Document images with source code
--- START ---

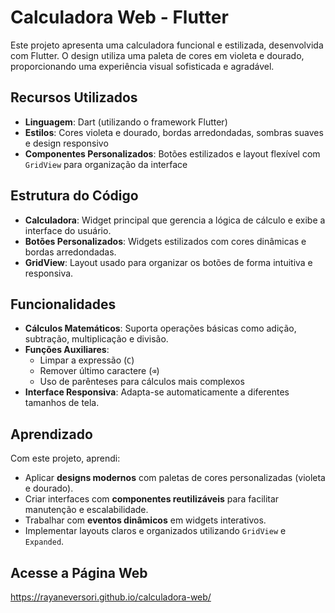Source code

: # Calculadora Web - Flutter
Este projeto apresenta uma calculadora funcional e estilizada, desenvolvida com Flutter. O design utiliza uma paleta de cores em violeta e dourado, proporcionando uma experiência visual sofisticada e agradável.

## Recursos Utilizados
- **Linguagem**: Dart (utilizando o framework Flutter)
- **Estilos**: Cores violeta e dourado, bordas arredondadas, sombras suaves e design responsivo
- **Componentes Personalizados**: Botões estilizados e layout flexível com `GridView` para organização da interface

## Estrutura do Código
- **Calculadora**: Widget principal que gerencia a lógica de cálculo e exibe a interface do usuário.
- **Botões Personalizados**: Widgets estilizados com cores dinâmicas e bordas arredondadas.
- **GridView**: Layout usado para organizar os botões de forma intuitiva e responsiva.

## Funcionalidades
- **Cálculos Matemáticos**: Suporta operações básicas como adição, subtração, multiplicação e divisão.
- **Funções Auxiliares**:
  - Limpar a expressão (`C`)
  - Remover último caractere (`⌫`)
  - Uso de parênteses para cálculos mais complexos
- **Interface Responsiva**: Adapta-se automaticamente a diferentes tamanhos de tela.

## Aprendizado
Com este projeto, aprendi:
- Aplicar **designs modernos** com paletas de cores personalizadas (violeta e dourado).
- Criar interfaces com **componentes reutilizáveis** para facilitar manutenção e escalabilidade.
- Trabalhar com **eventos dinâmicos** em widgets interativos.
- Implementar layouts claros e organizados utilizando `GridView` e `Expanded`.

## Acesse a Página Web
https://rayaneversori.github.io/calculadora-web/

--- END ---
--- START ---

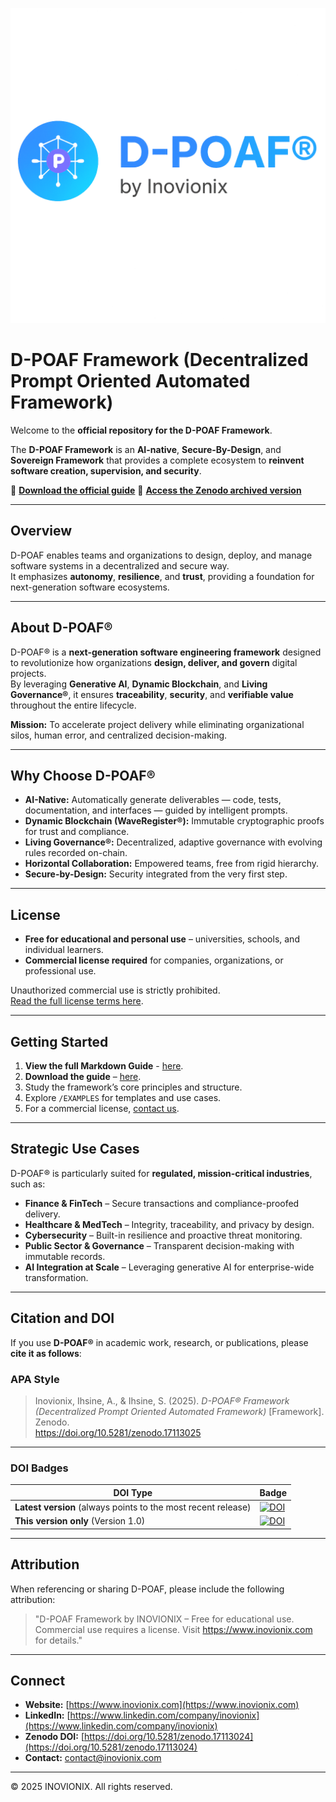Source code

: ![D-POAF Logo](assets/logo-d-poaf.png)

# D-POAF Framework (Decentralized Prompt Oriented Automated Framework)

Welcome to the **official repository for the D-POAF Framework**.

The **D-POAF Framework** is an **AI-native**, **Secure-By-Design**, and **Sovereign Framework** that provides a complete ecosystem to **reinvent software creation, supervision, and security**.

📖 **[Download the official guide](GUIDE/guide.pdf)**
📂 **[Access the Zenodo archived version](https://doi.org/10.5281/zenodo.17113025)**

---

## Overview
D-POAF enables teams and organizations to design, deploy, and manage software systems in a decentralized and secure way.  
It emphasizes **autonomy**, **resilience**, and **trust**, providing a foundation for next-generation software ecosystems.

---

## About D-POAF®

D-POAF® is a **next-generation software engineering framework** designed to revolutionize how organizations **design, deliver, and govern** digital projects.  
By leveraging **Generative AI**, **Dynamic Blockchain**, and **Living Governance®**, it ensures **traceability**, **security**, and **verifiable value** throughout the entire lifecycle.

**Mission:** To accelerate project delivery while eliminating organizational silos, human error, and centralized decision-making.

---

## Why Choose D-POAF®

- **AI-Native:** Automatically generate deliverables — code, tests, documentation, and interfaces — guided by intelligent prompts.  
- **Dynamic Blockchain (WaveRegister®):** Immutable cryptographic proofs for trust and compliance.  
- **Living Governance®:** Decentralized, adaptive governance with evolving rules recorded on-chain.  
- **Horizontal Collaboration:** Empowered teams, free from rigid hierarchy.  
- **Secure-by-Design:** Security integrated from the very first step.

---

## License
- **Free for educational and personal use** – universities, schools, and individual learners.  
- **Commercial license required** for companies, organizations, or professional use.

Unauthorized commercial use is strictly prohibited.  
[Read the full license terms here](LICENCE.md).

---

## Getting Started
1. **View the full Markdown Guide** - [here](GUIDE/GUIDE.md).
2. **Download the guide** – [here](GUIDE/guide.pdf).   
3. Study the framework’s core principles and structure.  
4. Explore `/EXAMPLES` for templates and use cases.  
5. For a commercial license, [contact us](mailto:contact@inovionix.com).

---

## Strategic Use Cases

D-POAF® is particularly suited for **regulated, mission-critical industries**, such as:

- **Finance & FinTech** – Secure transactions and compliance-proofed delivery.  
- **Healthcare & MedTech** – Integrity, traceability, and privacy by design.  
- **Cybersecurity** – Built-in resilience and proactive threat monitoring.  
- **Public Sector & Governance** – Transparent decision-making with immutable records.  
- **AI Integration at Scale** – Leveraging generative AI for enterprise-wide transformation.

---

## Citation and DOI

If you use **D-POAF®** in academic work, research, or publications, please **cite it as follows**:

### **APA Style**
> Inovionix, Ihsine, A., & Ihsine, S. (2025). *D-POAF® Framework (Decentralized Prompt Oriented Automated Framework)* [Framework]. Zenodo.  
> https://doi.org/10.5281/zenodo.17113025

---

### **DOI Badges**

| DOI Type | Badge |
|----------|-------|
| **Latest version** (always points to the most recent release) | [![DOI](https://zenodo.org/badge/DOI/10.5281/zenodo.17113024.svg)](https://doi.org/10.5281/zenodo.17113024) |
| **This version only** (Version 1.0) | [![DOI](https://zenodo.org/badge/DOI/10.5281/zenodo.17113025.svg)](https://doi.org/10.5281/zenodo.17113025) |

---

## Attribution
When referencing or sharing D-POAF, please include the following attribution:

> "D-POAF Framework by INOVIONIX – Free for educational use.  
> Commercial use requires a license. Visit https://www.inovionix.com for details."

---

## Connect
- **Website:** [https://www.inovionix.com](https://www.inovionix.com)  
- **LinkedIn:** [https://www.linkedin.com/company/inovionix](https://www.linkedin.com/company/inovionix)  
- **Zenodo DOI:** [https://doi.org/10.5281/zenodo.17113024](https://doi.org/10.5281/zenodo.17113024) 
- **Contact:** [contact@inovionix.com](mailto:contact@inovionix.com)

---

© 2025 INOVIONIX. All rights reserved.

--- END ---
--- START ---

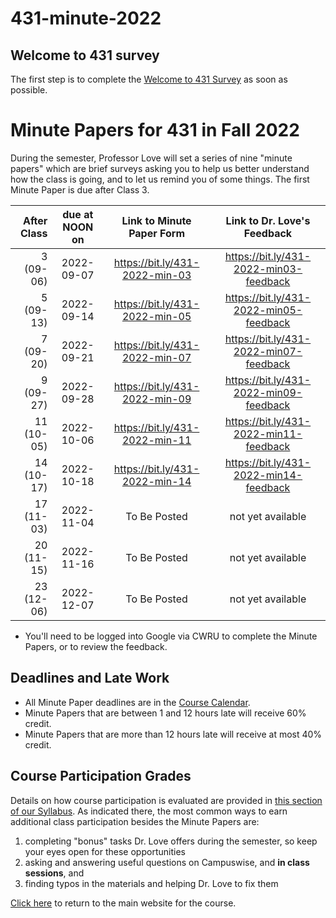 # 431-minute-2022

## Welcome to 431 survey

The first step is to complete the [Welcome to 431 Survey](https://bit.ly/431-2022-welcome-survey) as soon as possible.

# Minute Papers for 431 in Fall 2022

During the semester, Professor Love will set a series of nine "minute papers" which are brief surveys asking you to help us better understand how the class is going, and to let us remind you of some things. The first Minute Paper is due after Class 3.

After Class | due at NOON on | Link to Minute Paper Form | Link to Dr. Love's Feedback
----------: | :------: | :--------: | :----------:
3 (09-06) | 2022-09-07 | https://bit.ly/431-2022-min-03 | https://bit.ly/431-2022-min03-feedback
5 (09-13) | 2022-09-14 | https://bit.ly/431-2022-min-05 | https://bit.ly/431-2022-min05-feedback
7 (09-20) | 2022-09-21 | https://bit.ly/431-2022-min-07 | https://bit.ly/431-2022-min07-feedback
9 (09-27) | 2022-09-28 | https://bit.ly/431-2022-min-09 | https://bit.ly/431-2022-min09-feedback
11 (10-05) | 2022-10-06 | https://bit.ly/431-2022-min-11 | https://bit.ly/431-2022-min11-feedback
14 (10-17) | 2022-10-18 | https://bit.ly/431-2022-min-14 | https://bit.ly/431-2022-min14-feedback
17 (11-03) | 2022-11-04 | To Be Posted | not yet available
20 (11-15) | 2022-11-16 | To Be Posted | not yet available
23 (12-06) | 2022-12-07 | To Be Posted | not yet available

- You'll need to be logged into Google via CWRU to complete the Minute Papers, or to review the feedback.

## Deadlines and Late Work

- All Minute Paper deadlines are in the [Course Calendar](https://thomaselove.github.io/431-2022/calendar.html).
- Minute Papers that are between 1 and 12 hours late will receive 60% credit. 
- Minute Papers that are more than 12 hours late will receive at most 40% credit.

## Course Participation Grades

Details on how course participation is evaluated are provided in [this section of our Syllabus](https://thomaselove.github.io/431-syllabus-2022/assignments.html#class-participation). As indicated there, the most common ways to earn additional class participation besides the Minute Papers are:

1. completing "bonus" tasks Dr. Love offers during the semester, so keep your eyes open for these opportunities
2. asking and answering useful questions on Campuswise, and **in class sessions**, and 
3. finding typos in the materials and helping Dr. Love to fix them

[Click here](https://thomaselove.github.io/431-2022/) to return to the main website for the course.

--- END ---

__WHAT YOU SHOULD DO__:
Show me all lines in the records that contain "traceability".

__RESPONSE FOR THIS EXERCISE__:
By leveraging **Generative AI**, **Dynamic Blockchain**, and **Living Governance®**, it ensures **traceability**, **security**, and **verifiable value** throughout the entire lifecycle.
- **Healthcare & MedTech** – Integrity, traceability, and privacy by design.  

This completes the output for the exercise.